Data Detectives — 4 Case Studies
Groups of 3–4. Each group gets all 4 cases. 15 min to identify the deception; then class share-out. Emphasize: the data is technically accurate — the conclusion drawn is wrong.
- Case 1 — Cherry-Picking: A company shows sales figures for only the 3 best months of the year and claims "We're growing!" The other 9 months all showed decline. Flaw: selected favorable subset only.
- Case 2 — Survivorship Bias: "All the most successful athletes train 6 hours a day — so you should too!" Missing: the thousands who trained 6 hours/day and still didn't succeed. Flaw: only studying the outcomes that survived/succeeded.
- Case 3 — Framing Effect: Drug A: "20% of patients experienced side effects." Drug B: "80% of patients had NO side effects." Same drug, same data — different frames. Flaw: same statistic, opposite emotional impact.

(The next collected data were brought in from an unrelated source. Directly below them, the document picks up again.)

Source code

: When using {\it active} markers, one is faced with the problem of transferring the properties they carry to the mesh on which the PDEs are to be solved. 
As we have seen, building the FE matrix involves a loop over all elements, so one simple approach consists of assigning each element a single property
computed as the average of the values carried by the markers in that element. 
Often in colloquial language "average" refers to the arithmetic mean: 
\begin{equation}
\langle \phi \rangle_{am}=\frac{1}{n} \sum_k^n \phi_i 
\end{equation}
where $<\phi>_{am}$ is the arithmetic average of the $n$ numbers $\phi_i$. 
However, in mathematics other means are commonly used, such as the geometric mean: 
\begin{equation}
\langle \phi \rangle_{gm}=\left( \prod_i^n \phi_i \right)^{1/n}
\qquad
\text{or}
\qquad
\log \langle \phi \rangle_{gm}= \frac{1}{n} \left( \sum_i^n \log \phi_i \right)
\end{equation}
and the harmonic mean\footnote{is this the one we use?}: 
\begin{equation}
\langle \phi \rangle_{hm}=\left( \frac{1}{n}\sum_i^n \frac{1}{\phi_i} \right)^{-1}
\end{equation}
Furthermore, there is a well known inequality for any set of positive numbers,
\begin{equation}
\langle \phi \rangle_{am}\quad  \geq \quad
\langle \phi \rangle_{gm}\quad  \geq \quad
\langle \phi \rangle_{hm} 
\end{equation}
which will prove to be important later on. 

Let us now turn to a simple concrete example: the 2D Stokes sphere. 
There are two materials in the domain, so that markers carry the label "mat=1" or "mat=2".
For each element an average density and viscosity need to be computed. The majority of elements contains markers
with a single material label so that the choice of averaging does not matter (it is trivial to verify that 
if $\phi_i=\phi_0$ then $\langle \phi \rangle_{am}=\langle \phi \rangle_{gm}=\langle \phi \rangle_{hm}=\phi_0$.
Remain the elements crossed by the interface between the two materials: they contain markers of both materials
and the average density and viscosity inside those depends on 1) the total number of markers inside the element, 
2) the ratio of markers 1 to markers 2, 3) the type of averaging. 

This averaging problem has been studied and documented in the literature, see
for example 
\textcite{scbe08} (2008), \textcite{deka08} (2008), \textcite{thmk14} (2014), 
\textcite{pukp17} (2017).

- Case 4 — Simpson's Paradox: School claims "Our overall reading scores improved from 60% to 65%." But scores for both advanced AND struggling readers dropped individually. The improvement came from a change in the mix of students. Flaw: combined result masks what happened to each group.
Debrief question: "Which trick was hardest to spot? Why do you think that is?"
Opening Hook
Show two bar graphs side by side — identical data, but one has a Y-axis starting at 95%, the other starting at 0%.

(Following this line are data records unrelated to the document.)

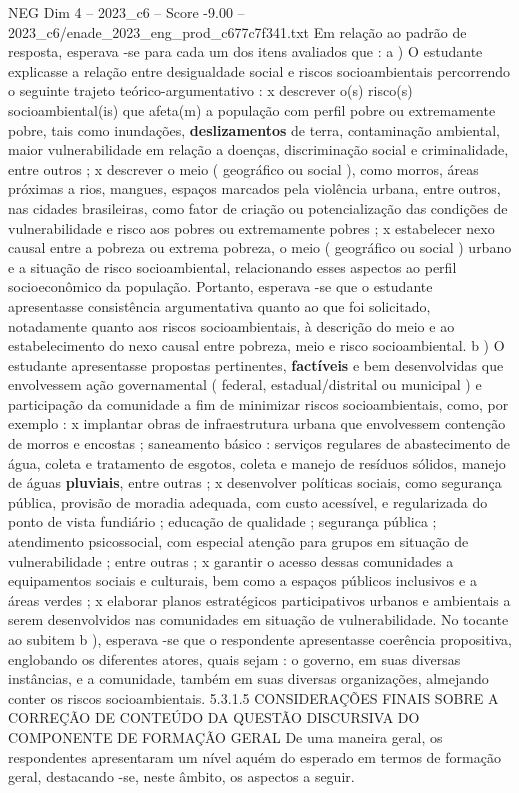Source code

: \begin{textsample}{NEG Dim 4 – 2023\_c6 – Score -9.00 – 2023\_c6/enade\_2023\_eng\_prod\_c677c7f341.txt}
Em relação ao padrão de resposta, esperava -se para cada um dos itens avaliados que : a ) O estudante explicasse a relação entre desigualdade social e riscos socioambientais percorrendo o seguinte trajeto teórico-argumentativo : x descrever o(s) risco(s) socioambiental(is) que afeta(m) a população com perfil pobre ou extremamente pobre, tais como inundações, \textbf{deslizamentos} de terra, contaminação ambiental, maior vulnerabilidade em relação a doenças, discriminação social e criminalidade, entre outros ; x descrever o meio ( geográfico ou social ), como morros, áreas próximas a rios, mangues, espaços marcados pela violência urbana, entre outros, nas cidades brasileiras, como fator de criação ou potencialização das condições de vulnerabilidade e risco aos pobres ou extremamente pobres ; x estabelecer nexo causal entre a pobreza ou extrema pobreza, o meio ( geográfico ou social ) urbano e a situação de risco socioambiental, relacionando esses aspectos ao perfil socioeconômico da população.
Portanto, esperava -se que o estudante apresentasse consistência argumentativa quanto ao que foi solicitado, notadamente quanto aos riscos socioambientais, à descrição do meio e ao estabelecimento do nexo causal entre pobreza, meio e risco socioambiental. b ) O estudante apresentasse propostas pertinentes, \textbf{factíveis} e bem desenvolvidas que envolvessem ação governamental ( federal, estadual/distrital ou municipal ) e participação da comunidade a fim de minimizar riscos socioambientais, como, por exemplo : x implantar obras de infraestrutura urbana que envolvessem contenção de morros e encostas ; saneamento básico : serviços regulares de abastecimento de água, coleta e tratamento de esgotos, coleta e manejo de resíduos sólidos, manejo de águas \textbf{pluviais}, entre outras ; x desenvolver políticas sociais, como segurança pública, provisão de moradia adequada, com custo acessível, e regularizada do ponto de vista fundiário ; educação de qualidade ; segurança pública ; atendimento psicossocial, com especial atenção para grupos em situação de vulnerabilidade ; entre outras ; x garantir o acesso dessas comunidades a equipamentos sociais e culturais, bem como a espaços públicos inclusivos e a áreas verdes ; x elaborar planos estratégicos participativos urbanos e ambientais a serem desenvolvidos nas comunidades em situação de vulnerabilidade.
No tocante ao subitem b ), esperava -se que o respondente apresentasse coerência propositiva, englobando os diferentes atores, quais sejam : o governo, em suas diversas instâncias, e a comunidade, também em suas diversas organizações, almejando conter os riscos socioambientais. 5.3.1.5 CONSIDERAÇÕES FINAIS SOBRE A CORREÇÃO DE CONTEÚDO DA QUESTÃO DISCURSIVA DO COMPONENTE DE FORMAÇÃO GERAL De uma maneira geral, os respondentes apresentaram um nível aquém do esperado em termos de formação geral, destacando -se, neste âmbito, os aspectos a seguir.

\end{textsample}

"Which graph makes the difference look bigger? Are both graphs accurate?"
→ Both are technically accurate — but the truncated axis makes a tiny difference look dramatic. This is one of the most common tricks in journalism and advertising.
Debrief Writing Prompt
Write on board: "Which deception technique was hardest for you to spot, and why? What question would a Data Detective ask to catch it?" 6 min writing. Students should name a specific technique and propose a specific "detective question" that exposes it.

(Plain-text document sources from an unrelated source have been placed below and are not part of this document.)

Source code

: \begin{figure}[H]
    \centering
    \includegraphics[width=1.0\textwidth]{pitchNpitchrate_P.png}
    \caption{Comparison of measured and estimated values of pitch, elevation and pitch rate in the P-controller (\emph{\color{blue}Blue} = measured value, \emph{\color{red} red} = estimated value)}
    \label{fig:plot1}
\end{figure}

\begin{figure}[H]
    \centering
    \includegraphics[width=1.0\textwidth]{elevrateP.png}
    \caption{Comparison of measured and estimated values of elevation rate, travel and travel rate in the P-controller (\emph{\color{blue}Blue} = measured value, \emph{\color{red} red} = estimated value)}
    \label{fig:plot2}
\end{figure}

Strong response: "Simpson's Paradox was hardest because the combined number looked real. A detective question would be: 'Are these groups the same size? What happens when you look at each group separately?'"
ND-Friendly Tips
- Simple examples first — Use school performance or sports stats before complex medical/political examples. Familiar contexts reduce cognitive load.
- Validate the confusion — Say explicitly: "Simpson's Paradox confuses trained statisticians. If it's hard for you, that's because it IS hard." This prevents shutdown.
- Frame as empowerment — "You now know this trick exists. Most adults don't. That makes you a better thinker." Not: "Data is always trying to deceive you."
- Case study cards — Physical cards give students something to hold, annotate, and refer back to. Better than a projected slide for extended work time.
- Allow pair work throughout — The detective activity is designed for groups. Don't require solo work during the case analysis phase.